At a glance …
- Legislature awaits K-12 funding ruling by Kansas Supreme Court
- If Supreme Court upholds lower court ruling, lawmakers will be asked to increase K-12 funding by approximately $450 million
- Ruling will play major factor in direction of 2014 session
It certainly doesn’t feel like an entire year has gone by, but state lawmakers have returned to Topeka and the 2014 Legislative session is now officially underway. It seems as if every session turns on a specific topic put forward by lawmakers (in 2012 it was redistricting & incomes tax rates, in 2013 sales tax rates), but unlike year’s past, the 2014 session will be framed by the decision of an outside body.
The Kansas Supreme Court will soon release its decision as to the question of whether the state must comply with a lower-court ruling requiring the GOP-led legislature and Republican Sam Brownback to increase annual funding for K-12 education by an estimated $450 million, or 14% above last year’s level. (Wall Street Journal)

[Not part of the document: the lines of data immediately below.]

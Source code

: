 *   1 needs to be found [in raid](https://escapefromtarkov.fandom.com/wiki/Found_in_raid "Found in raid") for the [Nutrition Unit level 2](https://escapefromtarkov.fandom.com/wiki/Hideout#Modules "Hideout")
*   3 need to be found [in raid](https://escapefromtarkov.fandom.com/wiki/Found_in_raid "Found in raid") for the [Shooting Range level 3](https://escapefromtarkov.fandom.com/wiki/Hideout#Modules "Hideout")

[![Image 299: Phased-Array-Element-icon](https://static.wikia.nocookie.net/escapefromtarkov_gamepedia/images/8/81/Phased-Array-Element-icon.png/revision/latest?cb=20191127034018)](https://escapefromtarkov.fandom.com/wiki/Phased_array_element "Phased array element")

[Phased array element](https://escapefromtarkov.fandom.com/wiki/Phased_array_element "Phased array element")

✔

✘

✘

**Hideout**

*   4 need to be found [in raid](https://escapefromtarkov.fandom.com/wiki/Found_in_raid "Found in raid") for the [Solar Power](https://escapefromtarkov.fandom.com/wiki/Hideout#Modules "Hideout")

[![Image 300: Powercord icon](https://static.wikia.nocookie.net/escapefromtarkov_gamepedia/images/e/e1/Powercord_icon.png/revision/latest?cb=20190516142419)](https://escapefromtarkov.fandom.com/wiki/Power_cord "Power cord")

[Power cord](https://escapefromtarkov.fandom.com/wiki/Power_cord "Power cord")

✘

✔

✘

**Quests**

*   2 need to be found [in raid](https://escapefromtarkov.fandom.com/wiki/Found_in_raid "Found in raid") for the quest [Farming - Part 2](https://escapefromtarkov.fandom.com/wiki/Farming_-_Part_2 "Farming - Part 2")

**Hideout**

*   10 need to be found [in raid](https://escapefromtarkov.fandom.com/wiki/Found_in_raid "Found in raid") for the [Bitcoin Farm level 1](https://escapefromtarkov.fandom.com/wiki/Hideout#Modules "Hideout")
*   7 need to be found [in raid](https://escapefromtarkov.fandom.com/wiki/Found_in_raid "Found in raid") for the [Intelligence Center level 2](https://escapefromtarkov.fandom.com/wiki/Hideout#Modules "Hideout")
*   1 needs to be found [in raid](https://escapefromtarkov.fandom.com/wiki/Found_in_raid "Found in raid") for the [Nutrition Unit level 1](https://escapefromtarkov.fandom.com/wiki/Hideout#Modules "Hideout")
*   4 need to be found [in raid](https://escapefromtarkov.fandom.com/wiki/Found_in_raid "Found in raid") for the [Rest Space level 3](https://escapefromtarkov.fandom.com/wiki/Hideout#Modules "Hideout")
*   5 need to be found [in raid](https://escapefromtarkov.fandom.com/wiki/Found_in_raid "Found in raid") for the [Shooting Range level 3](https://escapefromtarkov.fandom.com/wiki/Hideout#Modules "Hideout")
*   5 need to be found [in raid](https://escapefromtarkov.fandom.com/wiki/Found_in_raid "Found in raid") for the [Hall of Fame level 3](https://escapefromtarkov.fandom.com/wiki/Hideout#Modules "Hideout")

In light of recent dramatic tax cuts by the legislature, an affirmative ruling by the Kansas Supreme Court would place lawmakers in the delicate position of either creating new funding sources or cutting current funding streams to state agencies. As the Topeka Capital Journal notes, if the decision is upheld it “would bust a state budget that, despite [last session’s] sales tax decision, is already projected to run a deficit by 2018.”
Neither option is attractive. As you might imagine, lawmakers are anxiously awaiting the Supreme Court’s final decision which could come as early as this week.